In one Follow-up to the report on a measles case in the county of Spartanburg, SC Earlier this week, the Department of Health and Environmental Control in South Carolina (DHEC) reported that two more cases had been identified.
All three cases are children who are not vaccinated, are of school age and do not attend daycare.
The individuals were seen in two urgent care facilities – the AFC Urgent Care at 1667 E. Main St. Duncan, SC, on Sunday, October 14, between 9 am and 12 noon, or MEDcare Urgent Care at 301 E. Wood St. Spartanburg , SC, USA Saturday, October 27, 4:00 pm to 7:15 pm The Spartanburg County Health Department asks you to contact them if you have visited these facilities during these appointments.
Measles are a serious illness that can lead to hospitalization and even death.
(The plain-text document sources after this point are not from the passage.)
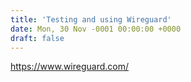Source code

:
 ```yaml
---
title: 'Testing and using Wireguard'
date: Mon, 30 Nov -0001 00:00:00 +0000
draft: false
---
```


https://www.wireguard.com/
The first symptoms of measles are fever, cough and runny nose. These symptoms are followed by a rash. The rash usually lasts five or six days.
"The measles virus is highly contagious and spreads through the air when an infected person coughs or sneezes," Dr. Linda Bell, state epidemiologist of DHEC. "The best way to prevent measles is vaccination. I urge everyone to check their vaccination records and make sure they are up-to-date on all vaccinations. "
Residents of Spartanburg will receive free MMR vaccines at the Spartanburg County Health Department (151 E. Wood Street, Spartanburg, SC 29305) through November 7. Call 1-855-472-3432 for an appointment.
Children should receive two doses of MMR vaccine: the first at the age of 12 to 15 months and the second at the age of 4 to 6 years. Children between the ages of 6 and 12 should receive an MMR vaccine early if they are traveling to a country where measles are common. For all ages, it is important to talk to your doctor if you are traveling to another country.